“Todo mundo que voltou deixou alguma coisa aqui. É por isso que se volta. Para buscar”
Cidades afundam em dias normais, de Aline Valek
A busca é uma constante. Mesmo quando não há norte ou motivo declarado para tanta diligência. Não é regra, porém a maioria das pessoas já passou ao menos uma temporada fora do local de origem. Mudanças por conta do trabalho do pai ou da mãe, descobrir uma cidade ou mesmo um Estado novo para fazer faculdade, ou buscar oportunidades de trabalho. A vida vez por outra nos empurra à margem, forçando alguma movimentação.

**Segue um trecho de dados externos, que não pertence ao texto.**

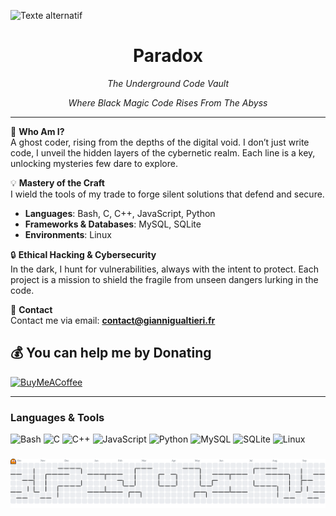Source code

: ![Texte alternatif]([https://media.giphy.com/media/3oEjI6SIIHBdRxXI40/giphy.gif](https://media0.giphy.com/media/v1.Y2lkPTc5MGI3NjExeHN4bDluMWF0OXp2bTU1YXZ5czJsc3c4dmZwNDZ1MzVuNmFpaXRqciZlcD12MV9pbnRlcm5hbF9naWZfYnlfaWQmY3Q9Zw/ZpgxM6PIt52OABtcUH/giphy.gif))

<h1 align="center">Paradox</h1>
<p align="center"><i>The Underground Code Vault</i></p>
<p align="center"><i>Where Black Magic Code Rises From The Abyss</i></p>

---

👤 **Who Am I?**  
A ghost coder, rising from the depths of the digital void. I don’t just write code, I unveil the hidden layers of the cybernetic realm. Each line is a key, unlocking mysteries few dare to explore.

💡 **Mastery of the Craft**  
I wield the tools of my trade to forge silent solutions that defend and secure.  
- **Languages**: Bash, C, C++, JavaScript, Python  
- **Frameworks & Databases**: MySQL, SQLite  
- **Environments**: Linux

🔒 **Ethical Hacking & Cybersecurity**  
In the dark, I hunt for vulnerabilities, always with the intent to protect. Each project is a mission to shield the fragile from unseen dangers lurking in the code.

📧 **Contact**  
Contact me via email: **contact@giannigualtieri.fr**
  
  ## 💰 You can help me by Donating
  [![BuyMeACoffee](https://img.shields.io/badge/Buy%20Me%20a%20Coffee-ffdd00?style=for-the-badge&logo=buy-me-a-coffee&logoColor=black)](https://buymeacoffee.com/giiiaannii) 

---

### Languages & Tools
![Bash](https://img.shields.io/badge/-Bash-4EAA25?logo=gnu-bash&logoColor=white)
![C](https://img.shields.io/badge/-C-A8B9CC?logo=c&logoColor=white)
![C++](https://img.shields.io/badge/-C++-00599C?logo=cplusplus&logoColor=white)
![JavaScript](https://img.shields.io/badge/-JavaScript-F7DF1E?logo=javascript&logoColor=black)
![Python](https://img.shields.io/badge/-Python-3776AB?logo=python&logoColor=white)
![MySQL](https://img.shields.io/badge/-MySQL-4479A1?logo=mysql&logoColor=white)
![SQLite](https://img.shields.io/badge/-SQLite-003B57?logo=sqlite&logoColor=white)
![Linux](https://img.shields.io/badge/-Linux-FCC624?logo=linux&logoColor=black)

###

<picture>
  <source media="(prefers-color-scheme: dark)" srcset="https://raw.githubusercontent.com/paradoxeee/paradoxeee/output/pacman-contribution-graph-dark.svg">
  <source media="(prefers-color-scheme: light)" srcset="https://raw.githubusercontent.com/paradoxeee/paradoxeee/output/pacman-contribution-graph.svg">
  <img alt="pacman contribution graph" src="https://raw.githubusercontent.com/paradoxeee/paradoxeee/output/pacman-contribution-graph.svg">
</picture>

###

Para quem perdeu as contas destes deslocamentos, o passar dos anos aumenta a transtorno ao explicar o motivo dos terremotos emocionais nos eventuais retornos. Assim como o que nos leva a sair, a natureza dos retornos pode ser variada. É comum a visita aos familiares que permaneceram, mas pode acontecer de ser o instinto bisbilhoteiro se manifestando.
Às vezes é só uma desculpa para escapar às obrigações cotidianas. Algumas camadas de busca pelo entendimento de quem somos e como o ambiente pode, ou não, ter ajudado a moldar quem nos tornamos.
Kênia, a protagonista de Cidades afundam em dias normais, de Aline Valek, parece entrar na última categoria. Tomo a liberdade de apontar até certa curiosidade mórbida. A cidade onde passou a infância, Alto do Oeste, acabou submersa. Embora a personagem já demonstrasse desejo de partir, o local deu um jeito de forçar a despedida. Anos mais tarde, em decorrência da seca no Cerrado, a cidade submersa volta a exibir suas entranhas.
“Nas capitais, era a moça de origem pobre, uma aberração estatística que conseguiu dar certo apesar de ter vindo do cu do mundo, perseguida pela pergunta “De onde você é?” e pela impossibilidade de uma resposta que não passasse pelo surrealismo de explicar que cidades afundavam e que às vezes não dava tempo de fazer nada a respeito.”
Cidades afundam em dias normais, de Aline Valek
Decidiu escavar essas ruínas, agora com outro olhar. A Kênia adulta, que viu a infância e a adolescência afundarem junto a Alto do Oeste, é agora fotógrafa. Já debandou por outros cantos, e encontrou um certo Facundo, amigo argentino e jornalista, no caminho. Ele acompanha-a neste retorno a Alto do Oeste, oferecendo a ponto de vista de quem é meramente curioso, em busca de uma boa história.
Kênia não foi a única a ter a ideia de revisitar o passado. Chegando lá, tropeça com figuras que ilustraram sua biografia. No meio dos reencontros, uma antiga professora passa-lhe, entre alguns objetos, um caderno de memórias. Nessas páginas, correspondentes a um exercício escolar de contar a vida, Tainara, amiga de infância de Kênia, esmiúça a própria existência.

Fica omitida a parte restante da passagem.